Since 2017, the app is available for Android and iPhone. The app is free and works everywhere in the world, given that there’s enough buoy coverage. BUIO app downloads increased significantly in 2020 and already quadrupled in the first quarter of 2021 compared to the first quarter of 2020. We just released a new update with major overhauls, including fine-tuned forecasting algorithms and redesigned access to key app features, such as adding spots and surf sessions.

We all face challenges, but looking back, would you describe it as a relatively smooth road?
The biggest bump for a machine learning service like BUIO App is that one important variable – in this case, the ocean – is not the same everywhere and every day. In order to improve the algorithm and get it to where it is now, we had to go through a few El Nino years to see different swells and weather patterns, just to give you an example. Another aspect that puzzled me at first was international tide predictions, or more specifically, dealing with time zones. Tides are linked to the daytime in their local time zone. This gets tricky because you have to align the tide time zone, the server time zone and the time zone where the app user currently is.
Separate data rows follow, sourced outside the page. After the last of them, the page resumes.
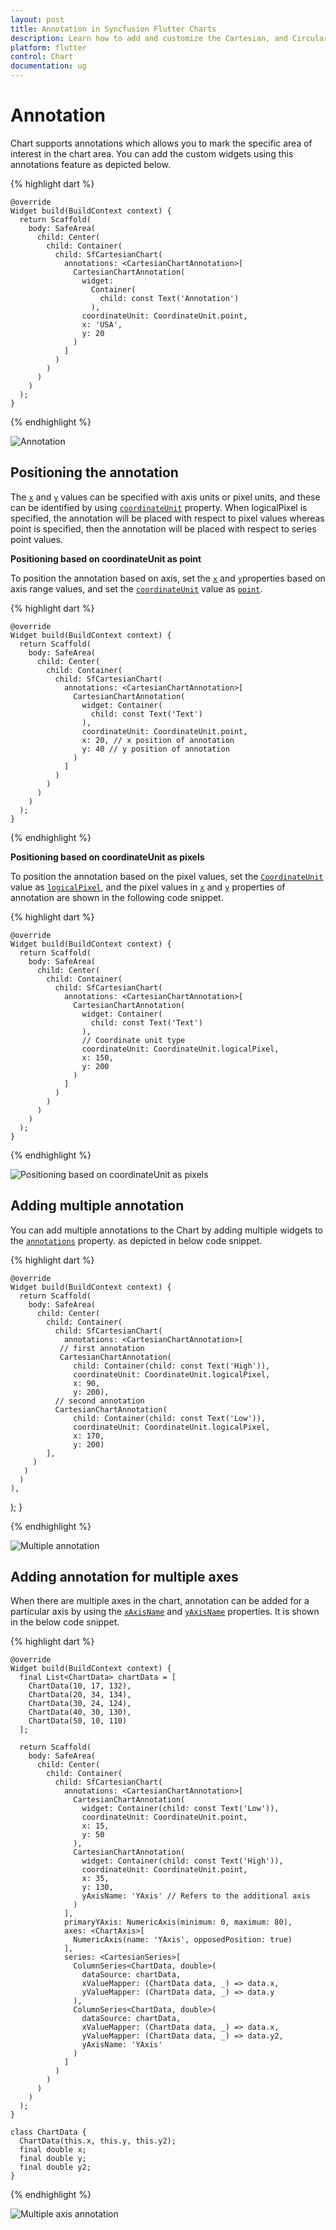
 ```yaml
---
layout: post
title: Annotation in Syncfusion Flutter Charts
description: Learn how to add and customize the Cartesian, and Circular annotations available in the Syncfusion Flutter Chart widget.
platform: flutter
control: Chart
documentation: ug
---
```


# Annotation

Chart supports annotations which allows you to mark the specific area of interest in the chart area. You can add the custom widgets using this annotations feature as depicted below.

{% highlight dart %} 

    @override
    Widget build(BuildContext context) {
      return Scaffold(
        body: SafeArea(
          child: Center(
            child: Container(
              child: SfCartesianChart(
                annotations: <CartesianChartAnnotation>[
                  CartesianChartAnnotation(
                    widget: 
                      Container(
                        child: const Text('Annotation')
                      ),
                    coordinateUnit: CoordinateUnit.point,
                    x: 'USA',
                    y: 20
                  )
                ]
              )
            )
          )
        )
      );
    }

{% endhighlight %}

![Annotation](images/annotation/default_annotation.jpg)

## Positioning the annotation

The [`x`](https://pub.dev/documentation/syncfusion_flutter_charts/latest/charts/CartesianChartAnnotation/x.html) and [`y`](https://pub.dev/documentation/syncfusion_flutter_charts/latest/charts/CartesianChartAnnotation/y.html) values can be specified with axis units or pixel units, and these can be identified by using [`coordinateUnit`](https://pub.dev/documentation/syncfusion_flutter_charts/latest/charts/CartesianChartAnnotation/coordinateUnit.html) property. When logicalPixel is specified, the annotation will be placed with respect to pixel values whereas point is specified, then the annotation will be placed with respect to series point values.

**Positioning based on coordinateUnit as point**

To position the annotation based on axis, set the [`x`](https://pub.dev/documentation/syncfusion_flutter_charts/latest/charts/CartesianChartAnnotation/x.html) and [`y`](https://pub.dev/documentation/syncfusion_flutter_charts/latest/charts/CartesianChartAnnotation/y.html)properties based on axis range values, and set the [`coordinateUnit`](https://pub.dev/documentation/syncfusion_flutter_charts/latest/charts/CartesianChartAnnotation/coordinateUnit.html) value as [`point`](https://pub.dev/documentation/syncfusion_flutter_charts/latest/charts/CartesianChartAnnotation/coordinateUnit.html).


{% highlight dart %} 

    @override
    Widget build(BuildContext context) {
      return Scaffold(
        body: SafeArea(
          child: Center(
            child: Container(
              child: SfCartesianChart(
                annotations: <CartesianChartAnnotation>[
                  CartesianChartAnnotation(
                    widget: Container(
                      child: const Text('Text')
                    ),
                    coordinateUnit: CoordinateUnit.point,
                    x: 20, // x position of annotation
                    y: 40 // y position of annotation
                  )
                ]
              )
            )
          )
        )
      );
    }

{% endhighlight %}

**Positioning based on coordinateUnit as pixels**

To position the annotation based on the pixel values, set the [`CoordinateUnit`](https://pub.dev/documentation/syncfusion_flutter_charts/latest/charts/CartesianChartAnnotation/coordinateUnit.html) value as [`logicalPixel`](https://pub.dev/documentation/syncfusion_flutter_charts/latest/charts/CartesianChartAnnotation/coordinateUnit.html), and the pixel values in [`x`](https://pub.dev/documentation/syncfusion_flutter_charts/latest/charts/CartesianChartAnnotation/x.html) and [`y`](https://pub.dev/documentation/syncfusion_flutter_charts/latest/charts/CartesianChartAnnotation/y.html) properties of annotation are shown in the following code snippet.

{% highlight dart %} 

    @override
    Widget build(BuildContext context) {
      return Scaffold(
        body: SafeArea(
          child: Center(
            child: Container(
              child: SfCartesianChart(
                annotations: <CartesianChartAnnotation>[
                  CartesianChartAnnotation(
                    widget: Container(
                      child: const Text('Text')
                    ),
                    // Coordinate unit type
                    coordinateUnit: CoordinateUnit.logicalPixel,
                    x: 150,
                    y: 200
                  )
                ]
              )
            )
          )
        )
      );
    }

{% endhighlight %}

![Positioning based on coordinateUnit as pixels](images/annotation/annotation_pixel.jpg)

## Adding multiple annotation

You can add multiple annotations to the Chart by adding multiple widgets to the [`annotations`]() property. as depicted in below code snippet.

{% highlight dart %} 

    @override
    Widget build(BuildContext context) {
      return Scaffold(
        body: SafeArea(
          child: Center(
            child: Container(
              child: SfCartesianChart(
                annotations: <CartesianChartAnnotation>[
               // first annotation
               CartesianChartAnnotation(
                  child: Container(child: const Text('High')),
                  coordinateUnit: CoordinateUnit.logicalPixel,
                  x: 90,
                  y: 200),
              // second annotation
              CartesianChartAnnotation(
                  child: Container(child: const Text('Low')),
                  coordinateUnit: CoordinateUnit.logicalPixel,
                  x: 170,
                  y: 200)
            ],
         )
       )
      )
    ),
  );
}

{% endhighlight %}

![Multiple annotation](images/annotation/multiple_annotation_pixel.jpg)

## Adding annotation for multiple axes

When there are multiple axes in the chart, annotation can be added for a particular axis by using the [`xAxisName`](https://pub.dev/documentation/syncfusion_flutter_charts/latest/charts/CartesianChartAnnotation/xAxisName.html) and [`yAxisName`](https://pub.dev/documentation/syncfusion_flutter_charts/latest/charts/CartesianChartAnnotation/yAxisName.html  ) properties. It is shown in the below code snippet.

{% highlight dart %} 

    @override
    Widget build(BuildContext context) {
      final List<ChartData> chartData = [
        ChartData(10, 17, 132),
        ChartData(20, 34, 134),
        ChartData(30, 24, 124),
        ChartData(40, 30, 130),
        ChartData(50, 10, 110)
      ];

      return Scaffold(
        body: SafeArea(
          child: Center(
            child: Container(
              child: SfCartesianChart(
                annotations: <CartesianChartAnnotation>[
                  CartesianChartAnnotation(
                    widget: Container(child: const Text('Low')),
                    coordinateUnit: CoordinateUnit.point,
                    x: 15,
                    y: 50
                  ),
                  CartesianChartAnnotation(
                    widget: Container(child: const Text('High')),
                    coordinateUnit: CoordinateUnit.point,
                    x: 35,
                    y: 130,
                    yAxisName: 'YAxis' // Refers to the additional axis
                  )
                ],
                primaryYAxis: NumericAxis(minimum: 0, maximum: 80),
                axes: <ChartAxis>[
                  NumericAxis(name: 'YAxis', opposedPosition: true)
                ],
                series: <CartesianSeries>[
                  ColumnSeries<ChartData, double>(
                    dataSource: chartData,
                    xValueMapper: (ChartData data, _) => data.x,
                    yValueMapper: (ChartData data, _) => data.y
                  ),
                  ColumnSeries<ChartData, double>(
                    dataSource: chartData,
                    xValueMapper: (ChartData data, _) => data.x,
                    yValueMapper: (ChartData data, _) => data.y2,
                    yAxisName: 'YAxis'
                  )
                ]
              )
            )
          )
        )
      );
    }

    class ChartData {
      ChartData(this.x, this.y, this.y2);
      final double x;
      final double y;
      final double y2;
    }

{% endhighlight %}

![Multiple axis annotation](images/annotation/annotation_axis.jpg)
Thanks – so what else should our readers know about BUIO App?
BUIO is the first personalized surf forecasting app. It’s a smart surf log. For the first time ever, with BUIO app, the surf forecast is tailored to the surfer who is reading it. This means your surf forecast might look very different to mine. Personalized surf forecasting has a huge potential these days because it means people are spreading out instead of surfing all at the same spot. Getting a personalized surf forecast also avoids long surf checks and a lot of driving back and forth. That not only saves gas money (hello, new board!) but has a positive impact on the environment.

Can you share something surprising about yourself?
The name Buio originated from a typo on my end in the early days. I mistakenly used this typo – “buyo” – throughout the source code instead of “buoy,” and it became a running joke with my friends who were the early adopters. After a lot of pronunciation tests with native speakers, Buyo eventually became “BUIO” [boo-yo (like in yo-yo)], which is compatible with most languages.